— Prompt —
Find the line holding "Documentation Files Created" in the entries below. Give it again exactly, along with every line after it up to and including the line holding "#### 🆕 **doc/DOCUMENTATION_UPDATE_SUMMARY.md**".

[Rendered images with source text]

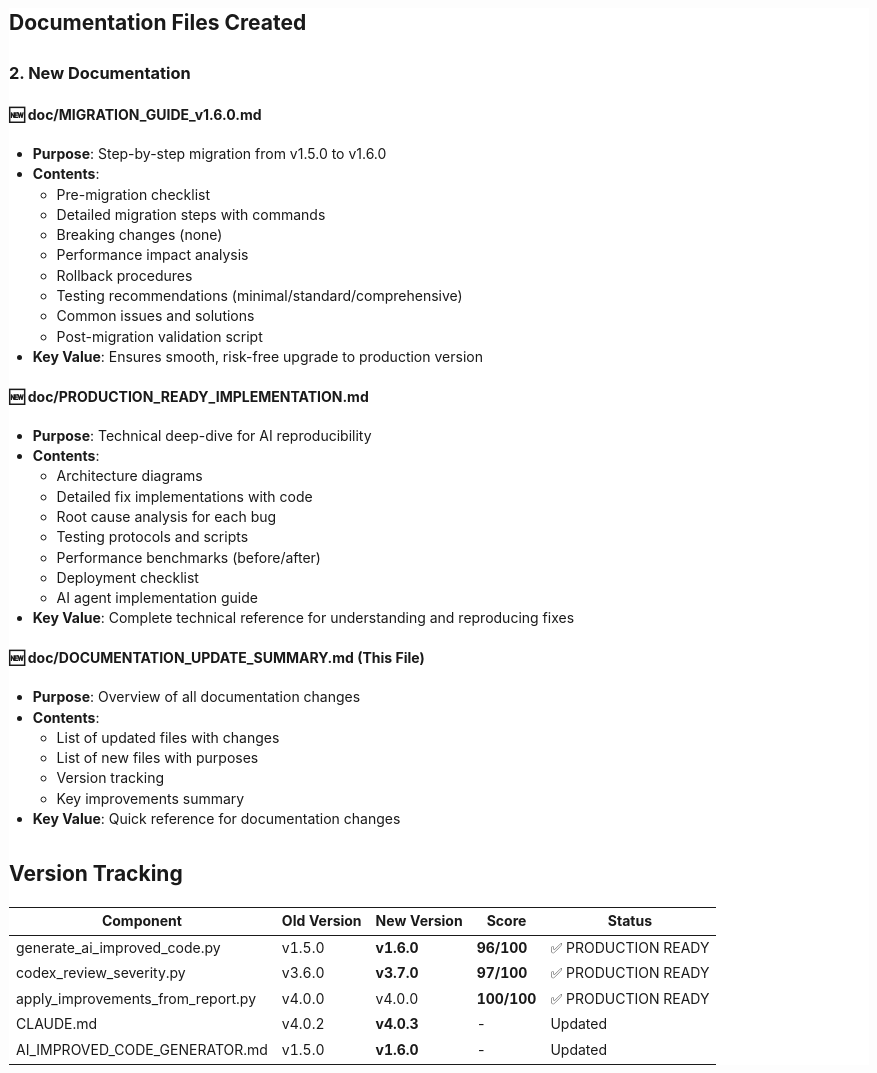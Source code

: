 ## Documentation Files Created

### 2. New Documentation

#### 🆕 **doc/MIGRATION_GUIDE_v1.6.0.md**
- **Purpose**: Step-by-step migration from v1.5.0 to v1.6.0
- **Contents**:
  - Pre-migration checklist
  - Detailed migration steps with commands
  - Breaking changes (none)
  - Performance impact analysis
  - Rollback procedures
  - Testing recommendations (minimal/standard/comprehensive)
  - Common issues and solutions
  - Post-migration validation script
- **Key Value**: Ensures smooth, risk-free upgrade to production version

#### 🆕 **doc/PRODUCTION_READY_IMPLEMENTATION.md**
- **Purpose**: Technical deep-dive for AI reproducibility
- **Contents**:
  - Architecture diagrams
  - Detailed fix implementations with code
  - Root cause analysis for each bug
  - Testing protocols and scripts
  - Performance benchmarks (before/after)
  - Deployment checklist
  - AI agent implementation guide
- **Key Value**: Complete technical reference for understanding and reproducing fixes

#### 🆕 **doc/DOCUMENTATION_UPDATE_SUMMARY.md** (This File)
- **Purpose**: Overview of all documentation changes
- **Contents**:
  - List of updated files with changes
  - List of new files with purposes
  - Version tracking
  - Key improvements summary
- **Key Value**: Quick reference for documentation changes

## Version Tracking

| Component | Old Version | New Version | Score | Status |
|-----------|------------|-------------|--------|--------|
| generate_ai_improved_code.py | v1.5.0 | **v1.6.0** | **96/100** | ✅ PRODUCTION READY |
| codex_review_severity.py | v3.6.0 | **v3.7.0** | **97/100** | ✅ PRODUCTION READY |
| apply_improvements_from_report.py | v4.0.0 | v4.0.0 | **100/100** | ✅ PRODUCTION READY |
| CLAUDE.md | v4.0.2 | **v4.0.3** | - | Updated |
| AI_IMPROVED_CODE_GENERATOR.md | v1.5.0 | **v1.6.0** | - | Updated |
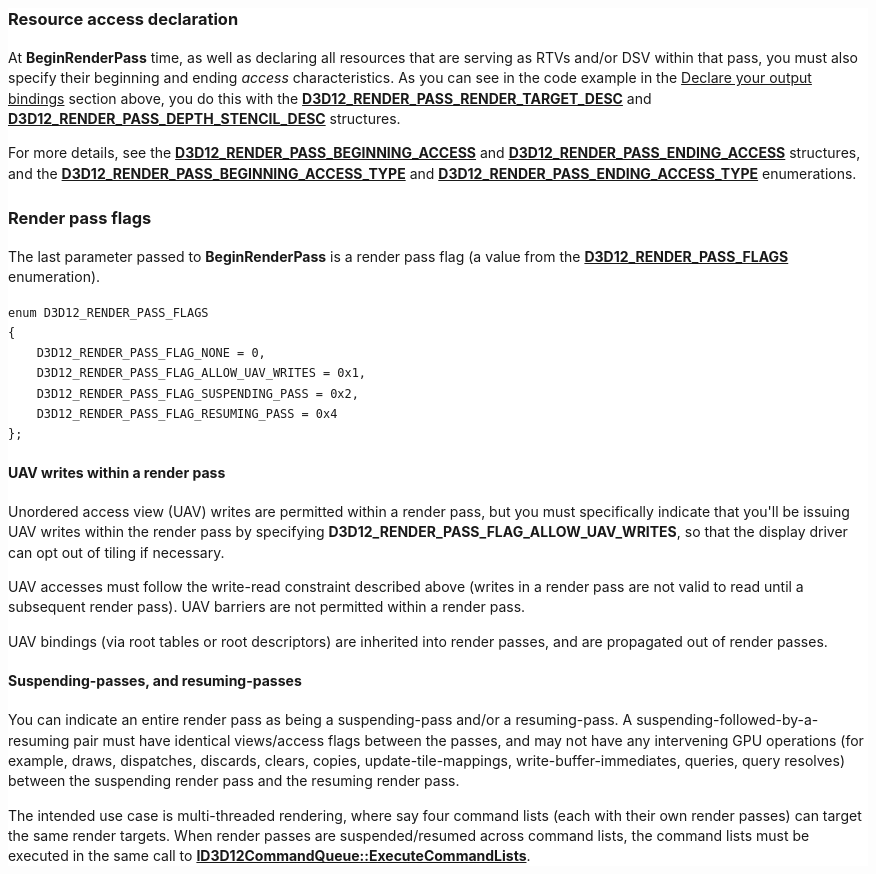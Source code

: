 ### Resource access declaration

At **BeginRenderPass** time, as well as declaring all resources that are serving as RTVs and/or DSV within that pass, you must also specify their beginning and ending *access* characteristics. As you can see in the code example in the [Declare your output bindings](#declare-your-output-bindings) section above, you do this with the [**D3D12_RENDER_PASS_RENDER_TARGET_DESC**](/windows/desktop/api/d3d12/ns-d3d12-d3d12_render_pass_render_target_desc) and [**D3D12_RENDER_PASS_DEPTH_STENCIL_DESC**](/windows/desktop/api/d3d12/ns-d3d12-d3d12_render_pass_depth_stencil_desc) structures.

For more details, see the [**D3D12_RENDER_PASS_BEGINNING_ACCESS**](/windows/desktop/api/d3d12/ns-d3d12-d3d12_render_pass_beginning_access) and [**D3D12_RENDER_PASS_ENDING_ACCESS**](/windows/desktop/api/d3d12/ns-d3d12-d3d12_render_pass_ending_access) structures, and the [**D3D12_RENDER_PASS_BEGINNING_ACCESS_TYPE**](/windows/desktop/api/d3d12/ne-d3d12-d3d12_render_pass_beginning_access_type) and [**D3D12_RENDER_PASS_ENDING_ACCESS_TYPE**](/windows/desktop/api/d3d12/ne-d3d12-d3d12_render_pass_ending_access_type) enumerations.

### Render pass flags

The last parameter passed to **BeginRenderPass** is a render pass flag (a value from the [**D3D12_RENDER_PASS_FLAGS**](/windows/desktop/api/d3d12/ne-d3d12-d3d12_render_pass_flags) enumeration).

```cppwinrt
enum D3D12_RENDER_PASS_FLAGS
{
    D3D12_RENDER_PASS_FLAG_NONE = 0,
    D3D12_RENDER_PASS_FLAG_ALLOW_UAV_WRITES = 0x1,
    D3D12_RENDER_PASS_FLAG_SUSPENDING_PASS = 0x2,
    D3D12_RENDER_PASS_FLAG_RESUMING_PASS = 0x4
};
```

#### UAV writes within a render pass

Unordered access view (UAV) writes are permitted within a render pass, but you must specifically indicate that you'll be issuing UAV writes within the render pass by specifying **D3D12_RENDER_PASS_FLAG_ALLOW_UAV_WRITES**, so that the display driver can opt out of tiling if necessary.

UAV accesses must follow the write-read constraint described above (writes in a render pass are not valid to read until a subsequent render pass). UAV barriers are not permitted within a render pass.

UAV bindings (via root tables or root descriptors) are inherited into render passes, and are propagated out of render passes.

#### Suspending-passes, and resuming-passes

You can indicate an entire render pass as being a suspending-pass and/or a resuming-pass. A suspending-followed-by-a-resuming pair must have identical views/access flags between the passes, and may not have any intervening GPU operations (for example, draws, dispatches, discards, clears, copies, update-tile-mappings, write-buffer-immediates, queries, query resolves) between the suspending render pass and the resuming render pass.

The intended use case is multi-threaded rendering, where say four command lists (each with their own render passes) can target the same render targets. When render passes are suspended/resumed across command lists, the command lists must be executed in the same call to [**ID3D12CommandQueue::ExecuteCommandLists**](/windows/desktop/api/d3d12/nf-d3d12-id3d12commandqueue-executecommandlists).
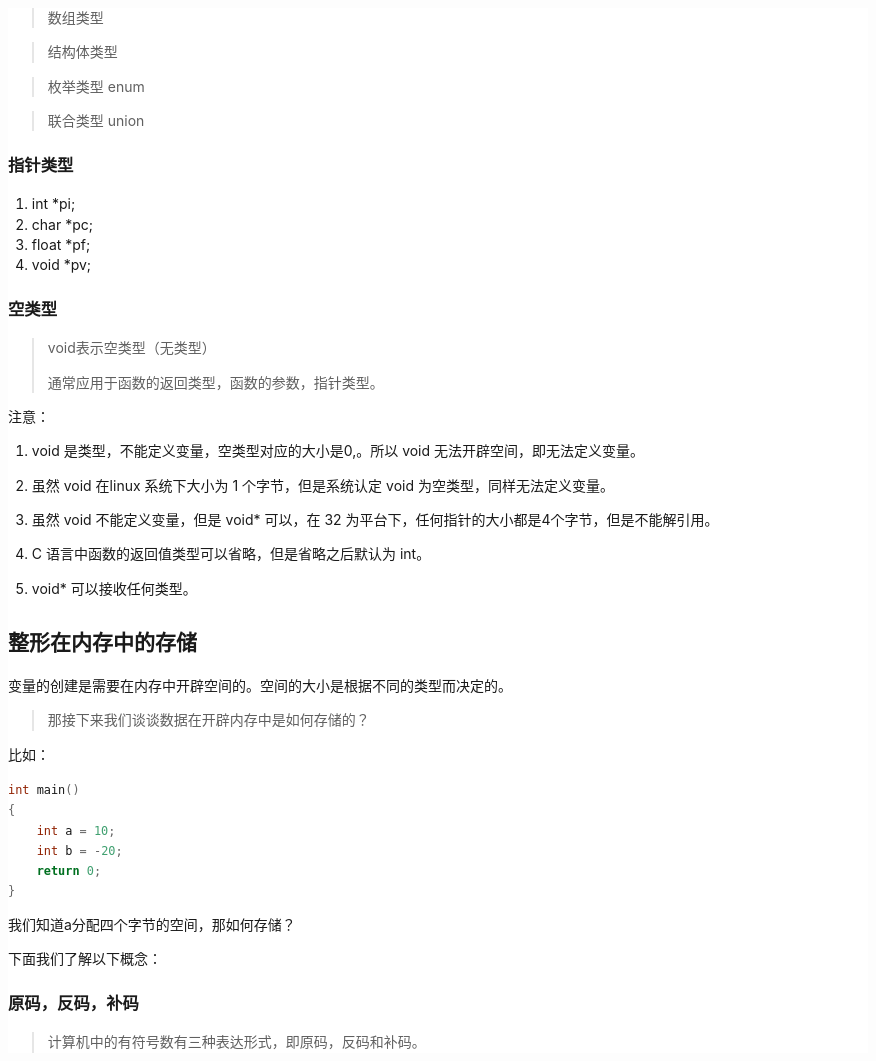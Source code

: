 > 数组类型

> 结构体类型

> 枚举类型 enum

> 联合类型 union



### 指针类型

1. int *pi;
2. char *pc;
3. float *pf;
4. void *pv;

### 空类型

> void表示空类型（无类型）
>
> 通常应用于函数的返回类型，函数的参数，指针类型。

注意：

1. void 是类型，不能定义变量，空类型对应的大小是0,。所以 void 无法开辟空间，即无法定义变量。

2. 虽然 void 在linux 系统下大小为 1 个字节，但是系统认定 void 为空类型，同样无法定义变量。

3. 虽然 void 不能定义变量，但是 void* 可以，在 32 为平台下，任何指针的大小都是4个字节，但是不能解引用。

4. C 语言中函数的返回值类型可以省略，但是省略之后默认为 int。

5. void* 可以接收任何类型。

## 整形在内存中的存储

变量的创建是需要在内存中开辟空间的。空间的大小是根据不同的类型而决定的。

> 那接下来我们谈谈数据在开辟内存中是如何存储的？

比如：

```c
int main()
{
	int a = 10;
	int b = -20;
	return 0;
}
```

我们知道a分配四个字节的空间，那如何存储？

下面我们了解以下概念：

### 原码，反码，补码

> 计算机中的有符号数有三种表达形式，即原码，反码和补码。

— Answer section —
: ## Documentation Files Created

### 2. New Documentation

#### 🆕 **doc/MIGRATION_GUIDE_v1.6.0.md**
- **Purpose**: Step-by-step migration from v1.5.0 to v1.6.0
- **Contents**:
  - Pre-migration checklist
  - Detailed migration steps with commands
  - Breaking changes (none)
  - Performance impact analysis
  - Rollback procedures
  - Testing recommendations (minimal/standard/comprehensive)
  - Common issues and solutions
  - Post-migration validation script
- **Key Value**: Ensures smooth, risk-free upgrade to production version

#### 🆕 **doc/PRODUCTION_READY_IMPLEMENTATION.md**
- **Purpose**: Technical deep-dive for AI reproducibility
- **Contents**:
  - Architecture diagrams
  - Detailed fix implementations with code
  - Root cause analysis for each bug
  - Testing protocols and scripts
  - Performance benchmarks (before/after)
  - Deployment checklist
  - AI agent implementation guide
- **Key Value**: Complete technical reference for understanding and reproducing fixes

#### 🆕 **doc/DOCUMENTATION_UPDATE_SUMMARY.md** (This File)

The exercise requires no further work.